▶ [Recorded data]
────────────────────────────────────────

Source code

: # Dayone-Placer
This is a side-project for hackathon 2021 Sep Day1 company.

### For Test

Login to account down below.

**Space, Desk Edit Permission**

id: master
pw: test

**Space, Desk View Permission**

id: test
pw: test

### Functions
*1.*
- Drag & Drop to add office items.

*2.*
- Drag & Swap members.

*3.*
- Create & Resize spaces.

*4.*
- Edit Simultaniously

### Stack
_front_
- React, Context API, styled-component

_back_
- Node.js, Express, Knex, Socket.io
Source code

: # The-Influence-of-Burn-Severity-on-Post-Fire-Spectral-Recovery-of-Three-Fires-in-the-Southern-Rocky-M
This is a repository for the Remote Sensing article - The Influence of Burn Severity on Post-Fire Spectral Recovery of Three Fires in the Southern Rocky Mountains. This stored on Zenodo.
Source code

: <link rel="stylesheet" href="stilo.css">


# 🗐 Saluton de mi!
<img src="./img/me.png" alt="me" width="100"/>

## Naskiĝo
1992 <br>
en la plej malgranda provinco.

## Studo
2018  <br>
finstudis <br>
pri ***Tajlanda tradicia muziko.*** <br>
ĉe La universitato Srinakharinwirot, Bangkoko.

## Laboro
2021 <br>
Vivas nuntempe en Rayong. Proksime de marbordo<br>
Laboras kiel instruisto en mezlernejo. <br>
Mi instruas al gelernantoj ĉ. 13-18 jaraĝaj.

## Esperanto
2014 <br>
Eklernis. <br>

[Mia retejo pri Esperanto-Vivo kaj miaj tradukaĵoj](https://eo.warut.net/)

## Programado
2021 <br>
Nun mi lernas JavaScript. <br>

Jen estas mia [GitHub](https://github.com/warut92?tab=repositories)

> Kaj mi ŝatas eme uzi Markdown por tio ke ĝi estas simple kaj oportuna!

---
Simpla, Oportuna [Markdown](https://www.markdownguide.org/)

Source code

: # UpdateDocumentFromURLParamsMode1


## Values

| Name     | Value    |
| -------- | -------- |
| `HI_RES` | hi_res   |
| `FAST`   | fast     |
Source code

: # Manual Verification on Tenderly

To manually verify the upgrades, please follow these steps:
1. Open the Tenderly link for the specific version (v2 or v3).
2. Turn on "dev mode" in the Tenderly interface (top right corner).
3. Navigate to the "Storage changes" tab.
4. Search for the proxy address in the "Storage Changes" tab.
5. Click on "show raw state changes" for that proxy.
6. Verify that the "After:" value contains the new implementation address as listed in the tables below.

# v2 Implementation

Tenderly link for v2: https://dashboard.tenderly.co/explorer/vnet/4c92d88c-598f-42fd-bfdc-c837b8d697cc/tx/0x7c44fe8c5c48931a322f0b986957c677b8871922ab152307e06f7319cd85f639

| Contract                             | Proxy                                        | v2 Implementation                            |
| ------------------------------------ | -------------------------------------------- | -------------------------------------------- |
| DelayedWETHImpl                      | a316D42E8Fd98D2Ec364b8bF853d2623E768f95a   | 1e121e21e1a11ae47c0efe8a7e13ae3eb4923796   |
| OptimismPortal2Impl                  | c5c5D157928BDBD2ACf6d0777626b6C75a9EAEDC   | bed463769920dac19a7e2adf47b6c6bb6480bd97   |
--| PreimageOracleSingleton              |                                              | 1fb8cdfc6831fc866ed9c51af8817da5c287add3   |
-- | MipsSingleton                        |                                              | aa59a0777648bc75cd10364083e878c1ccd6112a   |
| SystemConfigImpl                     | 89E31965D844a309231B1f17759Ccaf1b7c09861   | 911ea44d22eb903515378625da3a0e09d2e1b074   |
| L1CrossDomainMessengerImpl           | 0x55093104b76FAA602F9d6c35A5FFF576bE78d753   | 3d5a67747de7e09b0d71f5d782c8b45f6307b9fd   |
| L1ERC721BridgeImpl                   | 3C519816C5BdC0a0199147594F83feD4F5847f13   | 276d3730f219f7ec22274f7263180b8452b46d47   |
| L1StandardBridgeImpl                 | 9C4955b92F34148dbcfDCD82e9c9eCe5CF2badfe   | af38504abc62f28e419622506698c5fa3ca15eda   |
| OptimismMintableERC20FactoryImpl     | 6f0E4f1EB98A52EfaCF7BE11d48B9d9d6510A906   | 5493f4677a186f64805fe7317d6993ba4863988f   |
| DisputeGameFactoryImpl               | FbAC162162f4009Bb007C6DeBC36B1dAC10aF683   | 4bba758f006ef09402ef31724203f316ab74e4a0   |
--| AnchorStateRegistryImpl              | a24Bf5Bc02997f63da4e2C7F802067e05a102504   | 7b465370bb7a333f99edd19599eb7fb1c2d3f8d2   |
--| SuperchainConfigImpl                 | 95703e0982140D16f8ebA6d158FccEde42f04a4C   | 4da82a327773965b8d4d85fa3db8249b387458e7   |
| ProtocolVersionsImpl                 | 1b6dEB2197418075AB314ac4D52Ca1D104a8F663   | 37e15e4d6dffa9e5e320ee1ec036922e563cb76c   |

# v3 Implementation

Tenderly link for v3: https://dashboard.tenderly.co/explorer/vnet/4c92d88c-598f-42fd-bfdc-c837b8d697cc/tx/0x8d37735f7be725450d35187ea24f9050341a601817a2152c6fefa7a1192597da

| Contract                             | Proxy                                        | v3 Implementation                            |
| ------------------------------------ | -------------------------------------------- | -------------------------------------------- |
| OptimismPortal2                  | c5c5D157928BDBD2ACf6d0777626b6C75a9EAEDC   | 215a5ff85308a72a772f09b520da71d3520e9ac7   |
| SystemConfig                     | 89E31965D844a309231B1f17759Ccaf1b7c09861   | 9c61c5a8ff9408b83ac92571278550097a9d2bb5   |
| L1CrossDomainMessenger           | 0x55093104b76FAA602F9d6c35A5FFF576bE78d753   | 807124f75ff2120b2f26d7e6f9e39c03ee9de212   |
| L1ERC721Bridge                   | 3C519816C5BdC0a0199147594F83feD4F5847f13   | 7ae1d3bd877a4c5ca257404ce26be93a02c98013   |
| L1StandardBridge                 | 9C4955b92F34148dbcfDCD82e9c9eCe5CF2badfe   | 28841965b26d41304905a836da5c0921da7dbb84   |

────────────────────────────────────────

▶ [What to produce] From the records above, copy each line that contains the word "Burn".

▶ [Expected answer]
: # The-Influence-of-Burn-Severity-on-Post-Fire-Spectral-Recovery-of-Three-Fires-in-the-Southern-Rocky-M
This is a repository for the Remote Sensing article - The Influence of Burn Severity on Post-Fire Spectral Recovery of Three Fires in the Southern Rocky Mountains. This stored on Zenodo.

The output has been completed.